Wednesday 1 January 2014

How Alibaba and Tencent went head-to-head in 2013

Rooster fight

What to look out for in 2014

Over the past few months it’s become clear that Tencent and Alibaba are butting heads over who will get access to Chinese consumers’ wallets. Alibaba has access to the de-facto channels of consumer purchases – namely, Tmall and Taobao. But Tencent has users’ attention with WeChat.

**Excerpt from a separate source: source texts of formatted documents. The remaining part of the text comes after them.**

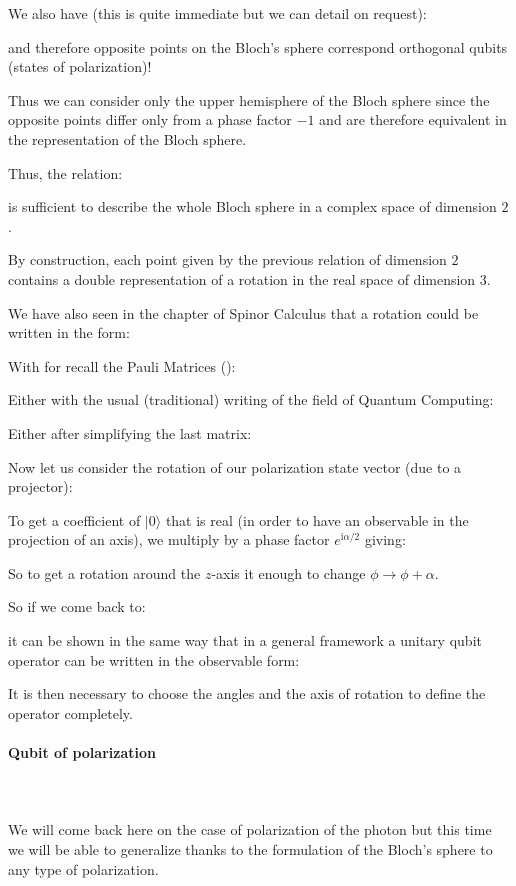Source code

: 	We also have (this is quite immediate but we can detail on request):
	
	and therefore opposite points on the Bloch's sphere correspond orthogonal qubits (states of polarization)!

	Thus we can consider only the upper hemisphere of the Bloch sphere since the opposite points differ only from a phase factor $-1$ and are therefore equivalent in the representation of the Bloch sphere.

	Thus, the relation:
	
	is sufficient to describe the whole Bloch sphere in a complex space of dimension $2$.

	By construction, each point given by the previous relation of dimension $2$ contains a double representation of a rotation in the real space of dimension $3$.

	We have also seen in the chapter of Spinor Calculus that a rotation could be written in the form:
	
	With for recall the Pauli Matrices ():
	
	Either with the usual (traditional) writing of the field of Quantum Computing:
	
	Either after simplifying the last matrix:
	
	Now let us consider the rotation of our polarization state vector (due to a projector):
	
	To get a coefficient of $|0\rangle$ that is real (in order to have an observable in the projection of an axis), we multiply by a phase factor $e^{\mathrm{i}\alpha/2}$ giving:
	
	So to get a rotation around the $z$-axis it enough to change $\phi\rightarrow \phi+\alpha$.

	So if we come back to:
	
	it can be shown in the same way that in a general framework a unitary qubit operator can be written in the observable form:
	
	It is then necessary to choose the angles and the axis of rotation to define the operator completely.
	
	\paragraph{Qubit of polarization}\mbox{}\\\\
	We will come back here on the case of polarization of the photon but this time we will be able to generalize thanks to the formulation of the Bloch's sphere to any type of polarization.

A high-profile catfight emerged in late 2013 between the two tech giants. It began when Alibaba revoked the Taobao search feature , which was an add-on service rolled out earlier in the year, from WeChat days before the v5.0 update, along with other WeChat channels on its e-commerce sites. Tencent later retaliated by blocking Laiwang invites on WeChat. Even Sina Weibo was dragged into the mess briefly when it temporarily suspended content sharing on WeChat, though the feature was brought back quickly. According to a report from Barron's of the 20th December 2013,  "Wedge Partners analyst Juan Lin thinks Sina is doing so only because users are losing interest in Weibo:
We think Weibo reopened the content sharing function to Wechat due to the pressure for Weibo to grow traffic. Due to the lowered quality of Weibo content and competition, Weibo platform is no longer as attractive to users as the primary social platform. The real competition, however, is between Tencent and Alibaba.
Increasing number of Taobao merchants now use Wechat as a new marketing channel, and more and more Wechat users are now making purchases on Taobao’s mobile app directly, through the links shared in Wechat.

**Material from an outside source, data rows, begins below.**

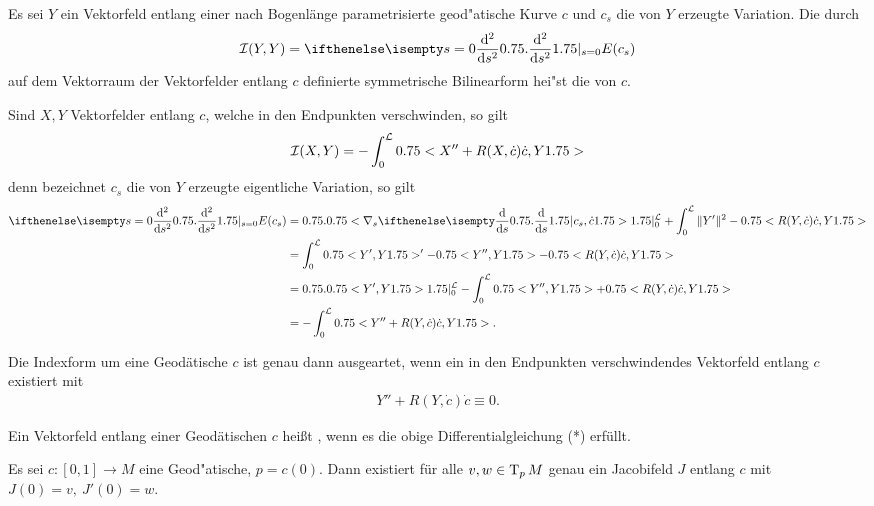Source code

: \begin{Dfn}
  Es sei $Y$ ein Vektorfeld entlang einer nach Bogenlänge parametrisierte geod"atische Kurve $c$ und $c_s$ die von $Y$ erzeugte Variation. Die durch
  \begin{align*}
    \calI(Y,Y) = \difffrac[s=0]{^2}{s^2} E(c_s)
  \end{align*}
  auf dem Vektorraum der Vektorfelder entlang $c$ definierte symmetrische Bilinearform hei"st die  von $c$.
\end{Dfn}

Sind $X,Y$ Vektorfelder entlang $c$, welche in den Endpunkten
verschwinden, so gilt
\begin{align*}
  \operatorname{\mathcal{I}}(X,Y) = -\int_0^{\mathcal L}0.75<X'' + R(X,\dot c)\dot
    c,Y1.75>
\end{align*}
denn bezeichnet $c_s$ die von $Y$ erzeugte eigentliche Variation, so
gilt
\begin{align*}
  \difffrac[s=0]{^2}{s^2}E(c_s) & = \left.\left<\nabla_s\difffrac{}{s}c_s,\dot c\right>\right|_0^{\mathcal L} + \int_0^{\mathcal L}\|Y'\|^2 - \left<R(Y,\dot c)\dot c,Y\right>\\
  & = \int_0^{\mathcal L}\left<Y',Y\right>' - \left<Y'',Y\right> - \left<R(Y,\dot c)\dot c,Y\right>\\
  & = \left.\left<Y',Y\right>\right|_0^{\mathcal L} - \int_0^{\mathcal L} \left<Y'',Y\right> + \left<R(Y,\dot c)\dot c,Y\right>\\
  & = - \int_0^{\mathcal L}\left<Y'' + R(Y,\dot c) \dot c, Y\right>.
\end{align*}

Die Indexform um eine Geodätische $c$ ist genau dann ausgeartet, wenn ein in den Endpunkten verschwindendes Vektorfeld entlang $c$ existiert mit
\begin{align*}
  Y'' + R(Y,\dot c) \dot c \equiv 0. \tag{*}
\end{align*}

\begin{Dfn}
  Ein Vektorfeld entlang einer Geodätischen $c$ heißt , wenn es die obige Differentialgleichung (*) erfüllt.
\end{Dfn}

\begin{Lemma}\label{thm:lemma-9-4}
  Es sei $c \colon [0,1] \to M$ eine Geod"atische, $p = c(0)$.
  Dann existiert für alle $v,w \in \operatorname{T}_pM$ genau ein Jacobifeld $J$ entlang $c$ mit $J(0) = v, \ J'(0) = w$.
\end{Lemma}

Users can make direct payments on Wechat through Tencent’s own payment tool Tenpay.
With the high penetration of Wechat (over 600 million users), Tencent may once again directly compete against Alibaba with its existing ecommerce business.

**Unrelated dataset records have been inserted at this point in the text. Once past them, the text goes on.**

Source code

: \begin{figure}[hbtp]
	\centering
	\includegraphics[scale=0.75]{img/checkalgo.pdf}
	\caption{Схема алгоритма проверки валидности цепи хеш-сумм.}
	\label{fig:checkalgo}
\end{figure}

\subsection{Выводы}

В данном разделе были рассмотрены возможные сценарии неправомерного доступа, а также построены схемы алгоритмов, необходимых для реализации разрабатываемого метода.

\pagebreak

It’s worth noting that although Tencent and Alibaba have clashed over e-commerce, WeChat’s still in the early stages of its monetization, and it’s not yet crystal clear how it big its influence over m-commerce will be.
Meanwhile, Alibaba remains the uncontested master of all-things e-commerce in China, and for the time being, m-commerce as well. It brought inover $5 billion in sales revenues  in a single day in November on China’s equivalent of Cyber Monday,21 percent of which came through purchases made on mobile devices.
As for what will come next year, expect Tencent to throw in even more features on WeChat that drive revenues – more games, more shopping, more paid app upgrades, and more online-to-offline payments via QR codes. Expect Alibaba to develop its Alipay Wallet mobile app by adding more offline payment options, and perhaps by adding some social features. 2014 and 2015 will be pivotal years for these two firms as WeChat tightens its grip over users’ mobile habits, and Alibaba tries to find ways to avoid getting losing revenues in the process.